Posted 22 August 2005 @ 08:37
JAKARTA, 22 August 2005 - A Jakarta money changer. The Indonesian rupiah has weakened to again breach the 10,000-to-the-dollar level as traders sold off the currency amid fears the central bank would not keep up last week's aggressive defence of the currency.
The Indonesian rupiah has weakened to again breach the 10,000-to-the-dollar level as traders sold off the currency amid fears the central bank would not keep up last week's aggressive defence of the currency. The rupiah has been on a downward slide amid rising dollar demand for oil import financing as global oil prices skyrocket.
At 8:40 am (0140 GMT), the rupiah was at 10,005/10,015 against the dollar. On Friday, the rupiah closed at 9,985/9,995 to the dollar after briefly hitting the psychologically important level of 10,000, dealers said. "I think people must have learned from last Friday that Bank Indonesia is not that strong to guard the rupiah. That gives them some (boldness) to keep selling the rupiah," BNI treasury research head Hindria Listiady said.
"Psychologically, people got nervous and panicky after the rupiah broke the 10,000 level," he said, adding that the bank needs to take drastic moves just to signal that "the central bank is still there to defend the rupiah." The fall of the rupiah -- which last breached 10,000 in March 2002 -- highlighted the need to improve efficiency at oil and gas firm Pertamina, Listiady said.
"We need some kind of an explanation why oil imports keep rising when the economy is slowing down. Is it true that demand is picking up? It is a bit confusing," he said. Listiady predicted that technically the rupiah's next support level is at around 10,400 per dollar. Dealers said Bank Indonesia was seen in the market in early dealings but was not aggressively selling the dollar.

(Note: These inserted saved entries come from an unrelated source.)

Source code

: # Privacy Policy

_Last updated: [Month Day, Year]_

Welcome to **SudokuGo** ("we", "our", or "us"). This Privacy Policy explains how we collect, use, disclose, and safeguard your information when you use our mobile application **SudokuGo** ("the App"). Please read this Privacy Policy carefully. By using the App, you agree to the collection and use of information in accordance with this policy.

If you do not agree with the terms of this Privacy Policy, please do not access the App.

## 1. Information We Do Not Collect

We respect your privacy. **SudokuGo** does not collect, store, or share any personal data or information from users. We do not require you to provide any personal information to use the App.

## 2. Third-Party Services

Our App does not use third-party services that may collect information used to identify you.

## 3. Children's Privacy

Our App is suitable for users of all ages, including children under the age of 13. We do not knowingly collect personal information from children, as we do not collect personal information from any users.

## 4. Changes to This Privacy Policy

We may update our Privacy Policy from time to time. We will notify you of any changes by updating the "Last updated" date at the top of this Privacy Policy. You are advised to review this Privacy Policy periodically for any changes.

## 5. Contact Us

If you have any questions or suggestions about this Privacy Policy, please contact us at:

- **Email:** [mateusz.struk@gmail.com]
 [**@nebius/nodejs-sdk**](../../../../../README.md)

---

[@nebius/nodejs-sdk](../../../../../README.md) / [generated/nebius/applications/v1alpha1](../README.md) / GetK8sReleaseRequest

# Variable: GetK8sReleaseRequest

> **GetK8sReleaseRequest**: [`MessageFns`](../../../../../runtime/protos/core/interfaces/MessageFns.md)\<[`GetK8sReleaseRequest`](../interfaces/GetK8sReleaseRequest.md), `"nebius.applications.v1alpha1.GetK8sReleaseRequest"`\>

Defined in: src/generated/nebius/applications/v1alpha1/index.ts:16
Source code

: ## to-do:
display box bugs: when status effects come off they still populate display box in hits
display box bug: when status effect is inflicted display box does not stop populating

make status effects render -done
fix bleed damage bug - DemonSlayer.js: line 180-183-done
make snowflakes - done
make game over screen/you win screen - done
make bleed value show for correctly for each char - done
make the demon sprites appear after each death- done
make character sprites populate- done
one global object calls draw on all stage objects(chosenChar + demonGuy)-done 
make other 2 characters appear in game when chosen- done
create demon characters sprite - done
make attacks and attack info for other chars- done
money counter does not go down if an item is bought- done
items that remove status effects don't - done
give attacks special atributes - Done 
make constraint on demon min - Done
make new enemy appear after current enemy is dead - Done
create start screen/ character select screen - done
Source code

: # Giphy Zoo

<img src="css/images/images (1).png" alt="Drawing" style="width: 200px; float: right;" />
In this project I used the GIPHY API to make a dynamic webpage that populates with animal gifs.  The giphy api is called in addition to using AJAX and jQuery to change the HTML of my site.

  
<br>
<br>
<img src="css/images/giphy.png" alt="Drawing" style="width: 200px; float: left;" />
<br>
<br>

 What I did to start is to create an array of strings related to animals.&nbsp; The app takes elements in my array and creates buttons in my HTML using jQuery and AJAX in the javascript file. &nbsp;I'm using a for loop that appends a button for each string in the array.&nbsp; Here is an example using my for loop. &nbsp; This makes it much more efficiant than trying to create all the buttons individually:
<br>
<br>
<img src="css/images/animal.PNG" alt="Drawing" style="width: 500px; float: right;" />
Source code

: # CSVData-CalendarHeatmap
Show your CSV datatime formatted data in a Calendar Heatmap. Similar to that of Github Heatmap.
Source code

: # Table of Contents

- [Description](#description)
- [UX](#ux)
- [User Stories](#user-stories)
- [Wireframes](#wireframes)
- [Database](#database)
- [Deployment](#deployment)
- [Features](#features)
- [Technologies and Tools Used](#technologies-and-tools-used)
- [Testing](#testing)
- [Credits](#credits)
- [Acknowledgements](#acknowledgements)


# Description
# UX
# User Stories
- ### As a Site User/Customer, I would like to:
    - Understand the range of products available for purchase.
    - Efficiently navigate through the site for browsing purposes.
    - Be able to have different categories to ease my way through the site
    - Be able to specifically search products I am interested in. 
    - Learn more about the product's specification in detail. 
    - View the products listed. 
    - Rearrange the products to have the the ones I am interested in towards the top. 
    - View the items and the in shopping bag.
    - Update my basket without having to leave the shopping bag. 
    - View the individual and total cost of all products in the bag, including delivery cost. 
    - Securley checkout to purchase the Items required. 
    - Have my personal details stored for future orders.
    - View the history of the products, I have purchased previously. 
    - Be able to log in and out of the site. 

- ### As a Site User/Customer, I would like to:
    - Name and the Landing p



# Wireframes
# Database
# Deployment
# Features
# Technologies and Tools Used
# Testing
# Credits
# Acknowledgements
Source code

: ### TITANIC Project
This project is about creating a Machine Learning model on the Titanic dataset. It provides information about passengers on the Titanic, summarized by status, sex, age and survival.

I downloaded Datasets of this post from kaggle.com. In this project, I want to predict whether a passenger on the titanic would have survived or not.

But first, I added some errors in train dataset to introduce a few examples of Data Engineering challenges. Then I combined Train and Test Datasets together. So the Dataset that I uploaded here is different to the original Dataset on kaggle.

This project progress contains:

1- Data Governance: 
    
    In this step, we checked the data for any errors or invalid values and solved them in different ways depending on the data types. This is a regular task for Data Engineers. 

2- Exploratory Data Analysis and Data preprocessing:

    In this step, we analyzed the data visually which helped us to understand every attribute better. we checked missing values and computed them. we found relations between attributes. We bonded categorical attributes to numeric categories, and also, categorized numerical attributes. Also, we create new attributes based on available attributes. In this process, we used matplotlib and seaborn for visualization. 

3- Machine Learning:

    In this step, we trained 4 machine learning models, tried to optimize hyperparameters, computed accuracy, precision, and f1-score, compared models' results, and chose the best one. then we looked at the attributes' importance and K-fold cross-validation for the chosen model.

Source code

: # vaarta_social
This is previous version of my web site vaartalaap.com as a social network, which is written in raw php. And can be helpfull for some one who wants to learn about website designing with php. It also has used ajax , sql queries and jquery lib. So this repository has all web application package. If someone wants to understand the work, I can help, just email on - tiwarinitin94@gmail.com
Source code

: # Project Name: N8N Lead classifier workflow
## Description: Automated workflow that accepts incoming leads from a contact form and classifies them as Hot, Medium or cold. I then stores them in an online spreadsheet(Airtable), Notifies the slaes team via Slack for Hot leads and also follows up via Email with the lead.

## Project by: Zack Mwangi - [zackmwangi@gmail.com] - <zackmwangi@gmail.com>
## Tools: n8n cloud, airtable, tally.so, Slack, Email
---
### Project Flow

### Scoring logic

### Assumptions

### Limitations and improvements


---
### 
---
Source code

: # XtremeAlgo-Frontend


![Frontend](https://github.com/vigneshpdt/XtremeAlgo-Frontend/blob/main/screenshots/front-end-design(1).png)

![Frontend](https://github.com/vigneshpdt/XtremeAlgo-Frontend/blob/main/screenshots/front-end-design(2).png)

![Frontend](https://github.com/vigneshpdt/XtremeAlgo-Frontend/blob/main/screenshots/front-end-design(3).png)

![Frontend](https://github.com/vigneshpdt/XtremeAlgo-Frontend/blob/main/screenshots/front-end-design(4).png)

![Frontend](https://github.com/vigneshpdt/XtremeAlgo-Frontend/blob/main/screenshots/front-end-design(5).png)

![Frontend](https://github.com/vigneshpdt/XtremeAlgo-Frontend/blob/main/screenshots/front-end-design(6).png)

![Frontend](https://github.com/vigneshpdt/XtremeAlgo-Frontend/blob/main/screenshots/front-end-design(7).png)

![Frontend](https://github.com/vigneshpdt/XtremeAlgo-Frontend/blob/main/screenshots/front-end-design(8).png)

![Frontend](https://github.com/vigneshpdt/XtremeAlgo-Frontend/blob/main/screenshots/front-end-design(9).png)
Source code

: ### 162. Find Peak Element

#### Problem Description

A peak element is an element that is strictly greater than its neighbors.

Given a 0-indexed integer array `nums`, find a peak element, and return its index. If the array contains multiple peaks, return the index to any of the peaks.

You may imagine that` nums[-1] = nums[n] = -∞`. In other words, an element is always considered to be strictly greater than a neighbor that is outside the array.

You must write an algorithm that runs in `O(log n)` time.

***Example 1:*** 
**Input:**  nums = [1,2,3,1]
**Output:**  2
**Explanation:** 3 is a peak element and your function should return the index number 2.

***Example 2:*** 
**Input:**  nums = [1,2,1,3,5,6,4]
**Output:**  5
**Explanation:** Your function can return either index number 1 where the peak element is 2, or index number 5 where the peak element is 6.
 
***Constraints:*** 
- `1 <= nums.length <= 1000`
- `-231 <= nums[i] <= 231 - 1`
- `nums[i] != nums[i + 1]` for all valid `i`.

Economic affairs minister Aburizal Bakrie has warned that the central bank's intervention in the currency market would only be "temporarily" effective in curbing the rupiah's fall. Indonesia's economy is being dealt a double whammy by the higher oil prices, which are putting pressure on its currency as well as blowing out its domestic fuel subsidy budget.
Under the current fuel subsidy scheme the government sets fixed domestic fuel prices through a presidential decree and subsidises the market price difference. The government last raised fuel prices in March, sparking nationwide public protests and has launched a fuel saving campaign aimed at cutting nationwide fuel consumption by 5-10 percent.